Mengapa harus demokrasi deliberatif yang berlandas pada etika diskursif? Jawabnya legitimasi. Tanpa demokrasi deliberatif, di mana seluruh kelompok kepentingan berdialog secara intersubjektif, legitimasi konsensus atau policy tak tercipta. Akibatnya adalah ketakpatuhan warga (civil disobedience) dan yang terekstrem adalah anarkisme golongan; situasi chaos disintegratif.

Indonesianisasi

Tema demokrasi deliberatif, negara hukum, teori diskursus, dan etika diskursif itulah yang dipaparkan Fransisco Budi Hardiman dalam buku ini. Seperti biasanya, pemaparannya disertai banyak catatan dan kritik terhadap pandangan-pandangan Habermas.

Selain itu, Budi Hardiman menganjurkan pula penerapan wawasan Habermasian pada sistem hukum dan politik di Indonesia. Jika tak demikian, sukar membayangkan rasionalisasi masyarakat Indonesia.

Kondisi pluralisme Indonesia rentan terhadap anarkisme golongan dan konflik. Guna menghindari konflik karena produk hukum nir-legitemasi, bahkan anti-legitimasi, upaya internalisasi hingga kulturalisasi demokrasi deliberatif di Indonesia merupakan kebutuhan mendesak.


Habermasian Tulen

Buku ini sungguh sistematik, padat, dan subtil. Mungkin lantaran memang Budi Hardiman menguasai benar wawasan Habermasian. Lihat saja track record intelektualnya.

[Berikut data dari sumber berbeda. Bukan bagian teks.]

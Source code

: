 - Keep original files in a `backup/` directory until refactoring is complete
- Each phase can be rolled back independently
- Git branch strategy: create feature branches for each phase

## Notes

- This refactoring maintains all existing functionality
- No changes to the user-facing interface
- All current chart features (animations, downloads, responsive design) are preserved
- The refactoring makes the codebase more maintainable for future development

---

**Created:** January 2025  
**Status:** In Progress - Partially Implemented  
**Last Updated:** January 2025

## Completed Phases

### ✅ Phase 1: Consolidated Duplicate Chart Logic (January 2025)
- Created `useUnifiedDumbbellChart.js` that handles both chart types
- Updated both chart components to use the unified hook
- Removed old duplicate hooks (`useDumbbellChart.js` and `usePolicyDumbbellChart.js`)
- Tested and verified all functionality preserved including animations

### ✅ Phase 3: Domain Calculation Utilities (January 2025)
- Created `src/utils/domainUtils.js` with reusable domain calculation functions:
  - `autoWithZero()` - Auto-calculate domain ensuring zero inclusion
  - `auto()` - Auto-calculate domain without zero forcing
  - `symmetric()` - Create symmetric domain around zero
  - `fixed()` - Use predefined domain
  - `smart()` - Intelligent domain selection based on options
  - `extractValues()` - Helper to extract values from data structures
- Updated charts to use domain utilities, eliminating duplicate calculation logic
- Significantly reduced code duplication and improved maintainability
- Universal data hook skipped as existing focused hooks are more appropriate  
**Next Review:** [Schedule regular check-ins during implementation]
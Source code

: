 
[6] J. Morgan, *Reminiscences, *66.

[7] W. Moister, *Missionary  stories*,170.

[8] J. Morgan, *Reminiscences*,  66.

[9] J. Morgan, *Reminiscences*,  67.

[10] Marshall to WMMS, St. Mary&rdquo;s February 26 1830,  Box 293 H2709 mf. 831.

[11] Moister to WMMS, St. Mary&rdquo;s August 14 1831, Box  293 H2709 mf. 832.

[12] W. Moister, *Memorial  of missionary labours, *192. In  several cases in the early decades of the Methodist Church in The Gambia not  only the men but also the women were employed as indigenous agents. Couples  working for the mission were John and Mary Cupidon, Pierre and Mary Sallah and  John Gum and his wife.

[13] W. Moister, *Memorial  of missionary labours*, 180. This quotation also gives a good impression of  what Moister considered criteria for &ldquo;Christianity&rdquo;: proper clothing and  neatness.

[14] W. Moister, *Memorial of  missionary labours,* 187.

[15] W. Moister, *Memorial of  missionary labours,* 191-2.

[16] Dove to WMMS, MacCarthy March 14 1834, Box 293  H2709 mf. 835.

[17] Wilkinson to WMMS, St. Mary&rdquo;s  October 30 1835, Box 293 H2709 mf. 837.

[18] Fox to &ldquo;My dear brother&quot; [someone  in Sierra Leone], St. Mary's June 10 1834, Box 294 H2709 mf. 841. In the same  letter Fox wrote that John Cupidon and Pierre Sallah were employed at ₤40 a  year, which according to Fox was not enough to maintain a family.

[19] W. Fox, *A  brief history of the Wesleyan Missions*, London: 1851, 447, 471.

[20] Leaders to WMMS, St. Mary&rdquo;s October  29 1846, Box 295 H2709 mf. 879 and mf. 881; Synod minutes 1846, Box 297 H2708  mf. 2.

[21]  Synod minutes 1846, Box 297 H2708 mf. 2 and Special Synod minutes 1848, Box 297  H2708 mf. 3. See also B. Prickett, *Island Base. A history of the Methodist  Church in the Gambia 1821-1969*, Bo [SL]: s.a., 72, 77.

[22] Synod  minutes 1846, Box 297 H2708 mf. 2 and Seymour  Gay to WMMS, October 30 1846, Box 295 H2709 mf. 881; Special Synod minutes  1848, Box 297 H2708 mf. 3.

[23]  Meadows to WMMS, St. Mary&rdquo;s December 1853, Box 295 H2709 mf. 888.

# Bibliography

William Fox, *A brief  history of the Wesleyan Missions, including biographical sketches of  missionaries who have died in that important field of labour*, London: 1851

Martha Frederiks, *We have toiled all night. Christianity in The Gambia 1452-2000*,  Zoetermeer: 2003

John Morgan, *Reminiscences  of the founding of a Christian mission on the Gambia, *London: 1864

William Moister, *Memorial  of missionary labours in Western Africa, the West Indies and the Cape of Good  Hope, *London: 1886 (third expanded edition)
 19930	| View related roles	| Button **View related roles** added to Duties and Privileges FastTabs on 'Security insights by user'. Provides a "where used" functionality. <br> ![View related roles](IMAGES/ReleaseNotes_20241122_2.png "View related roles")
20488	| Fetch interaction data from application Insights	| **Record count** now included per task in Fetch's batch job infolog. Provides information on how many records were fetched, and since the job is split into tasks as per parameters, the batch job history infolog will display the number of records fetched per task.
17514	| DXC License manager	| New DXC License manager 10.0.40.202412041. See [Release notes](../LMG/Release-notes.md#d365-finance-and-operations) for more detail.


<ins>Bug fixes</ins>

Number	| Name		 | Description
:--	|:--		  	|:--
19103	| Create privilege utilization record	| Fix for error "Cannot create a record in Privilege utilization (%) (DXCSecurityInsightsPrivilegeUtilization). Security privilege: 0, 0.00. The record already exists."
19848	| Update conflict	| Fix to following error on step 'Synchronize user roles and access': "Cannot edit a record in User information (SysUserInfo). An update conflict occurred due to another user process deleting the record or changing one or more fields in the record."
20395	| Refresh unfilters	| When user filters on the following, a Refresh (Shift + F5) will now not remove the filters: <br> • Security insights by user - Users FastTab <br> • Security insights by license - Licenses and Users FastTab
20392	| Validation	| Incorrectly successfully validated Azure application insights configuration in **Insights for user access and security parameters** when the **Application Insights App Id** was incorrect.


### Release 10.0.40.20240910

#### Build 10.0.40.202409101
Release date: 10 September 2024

Tesis Budi Hardiman untuk meraih gelar Magister Atrium di Hochschule fur Philosophie Munchen memberi masukan pada teori diskursus Habermas. Dan di STF Drijarkara, ia pernah mengampu mata kuliah Filsafat Modern. Sementara itu, pada seluk-beluk filsafat modern inilah Habermas memulai refleksi kritisnya.

Kompetensi Budi Hardiman terhadap wawasan Habermasian kian dipertajam dengan penelitian-penelitian beruntunnya. Kritik Ideologi, Menuju Masyarakat Komunikatif, Melampaui Positivisme dan Modernitas, adalah beberapa penelitian Habermasian-nya yang telah diterbitkan.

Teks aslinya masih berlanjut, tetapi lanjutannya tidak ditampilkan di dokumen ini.